PROJECT SUMMARY/ABSTRACT
The thalamus is associated with critical neurological functions like regulation of consciousness, sleep, arousal,
and alertness in addition to relaying signals to the cortex. It is divided into multiple functionally specialized units
called thalamic nuclei which have been implicated in several psychiatric and neurodegenerative diseases such
as essential tremor, Parkinson’s disease, and schizophrenia.
Automated segmentation of thalamic nuclei from MRI data is not commonplace, due to their poor visibility in
conventional MRI. Segmentation methods based on Diffusion Tensor Imaging (DTI) have been limited by the
spatial resolution of the echo-planar imaging (EPI) acquisition and poor diffusion anisotropy in the grey-matter
dominated thalamus. As a result, most neuroimaging studies treat the thalamus as a single entity,
characterizing whole volume changes and using the whole thalamus as a seed for connectivity analyses,
significantly reducing sensitivity to nuclear-specific changes in pathology. We have developed automated multi-
atlas as well as deep-learning based thalamic nuclei segmentation techniques based on a novel white-matter-
nulled contrast scheme. The purpose of this grant is to develop the next-generation methods for thalamic
visualization and segmentation using multi-contrast imaging and cutting-edge image processing techniques
and testing it on pediatric as well as geriatric populations. This will be achieved using the following aims:
a) Development of a novel fast motion-robust multi-contrast imaging sequence which will provide co-registered
susceptibility weighted and MPRAGE images with different contrasts (e.g. white-matter and CSF-nulled).

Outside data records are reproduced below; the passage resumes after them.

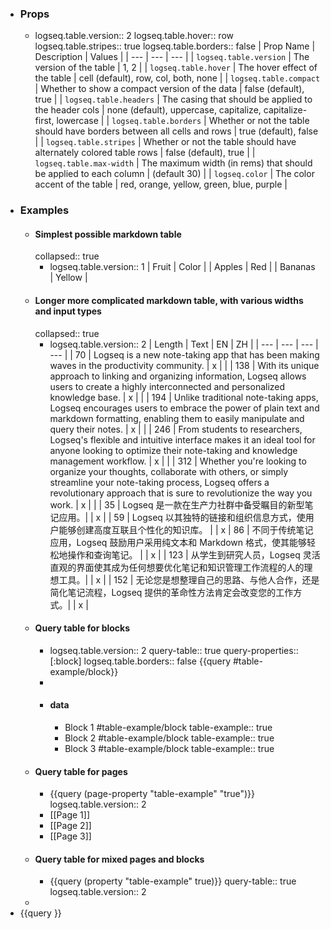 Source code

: - ### Props
	- logseq.table.version:: 2
	  logseq.table.hover:: row
	  logseq.table.stripes:: true
	  logseq.table.borders:: false
	  | Prop Name | Description | Values |
	  | --- | --- | --- |
	  | `logseq.table.version` | The version of the table | 1, 2 |
	  | `logseq.table.hover` | The hover effect of the table | cell (default), row, col, both, none |
	  | `logseq.table.compact` | Whether to show a compact version of the data | false (default), true |
	  | `logseq.table.headers` | The casing that should be applied to the header cols | none (default), uppercase, capitalize, capitalize-first, lowercase |
	  | `logseq.table.borders` | Whether or not the table should have borders between all cells and rows | true (default), false |
	  | `logseq.table.stripes` | Whether or not the table should have alternately colored table rows | false (default), true |
	  | `logseq.table.max-width` | The maximum width (in rems) that should be applied to each column | <any number> (default 30) |
	  | `logseq.color` | The color accent of the table | red, orange, yellow, green, blue, purple |
- ### Examples
	- #### Simplest possible markdown table
	  collapsed:: true
		- logseq.table.version:: 1
		  | Fruit | Color |
		  | Apples | Red |
		  | Bananas | Yellow |
	- #### Longer more complicated markdown table, with various widths and input types
	  collapsed:: true
		- logseq.table.version:: 2
		  | Length | Text | EN | ZH |
		  | --- | --- | --- | --- |
		  | 70 | Logseq is a new note-taking app that has been making waves in the productivity community. | x |  |
		  | 138 | With its unique approach to linking and organizing information, Logseq allows users to create a highly interconnected and personalized knowledge base. | x |  |
		  | 194 | Unlike traditional note-taking apps, Logseq encourages users to embrace the power of plain text and markdown formatting, enabling them to easily manipulate and query their notes. | x |  |
		  | 246 | From students to researchers, Logseq's flexible and intuitive interface makes it an ideal tool for anyone looking to optimize their note-taking and knowledge management workflow. | x |  |
		  | 312 | Whether you're looking to organize your thoughts, collaborate with others, or simply streamline your note-taking process, Logseq offers a revolutionary approach that is sure to revolutionize the way you work. | x |  |
		  | 35 | Logseq 是一款在生产力社群中备受瞩目的新型笔记应用。|  | x |
		  | 59 | Logseq 以其独特的链接和组织信息方式，使用户能够创建高度互联且个性化的知识库。 |  | x | 86 | 不同于传统笔记应用，Logseq 鼓励用户采用纯文本和 Markdown 格式，使其能够轻松地操作和查询笔记。 |  | x |
		  | 123 | 从学生到研究人员，Logseq 灵活直观的界面使其成为任何想要优化笔记和知识管理工作流程的人的理想工具。|  | x |
		  | 152 | 无论您是想整理自己的思路、与他人合作，还是简化笔记流程，Logseq 提供的革命性方法肯定会改变您的工作方式。|  | x |
	- #### Query table for blocks
		- logseq.table.version:: 2
		  query-table:: true
		  query-properties:: [:block]
		  logseq.table.borders:: false
		  {{query #table-example/block}}
		-
		- #### data
			- Block 1 #table-example/block
			  table-example:: true
			- Block 2 #table-example/block
			  table-example:: true
			- Block 3 #table-example/block
			  table-example:: true
	- #### Query table for pages
		- {{query (page-property "table-example" "true")}}
		  logseq.table.version:: 2
		- [[Page 1]]
		- [[Page 2]]
		- [[Page 3]]
	- #### Query table for mixed pages and blocks
		- {{query (property "table-example" true)}}
		  query-table:: true
		  logseq.table.version:: 2
	-
- {{query }}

b) Acquisition and creation of age-stratified atlases using the proposed multi-contrast sequence
c) Development of a multi-contrast deep-learning based automatic segmentation scheme
d) Development of a contrast-synthesis strategy to segment conventional MPRAGE and SWI data but
leveraging the multi-contrast atlas developed
e) Documenting changes in anatomical, functional and structural connectivity using data from publicly available
OASIS (geriatric) and ABIDE (pediatric) databases using the proposed segmentation methods.
The segmentation methods developed here can be used characterize thalamic atrophy in normal aging and in
disease populations with high sensitivity. The project is expected to yield new MR imaging biomarkers which
could be used in future studies for the identification and evaluation of novel therapeutic targets.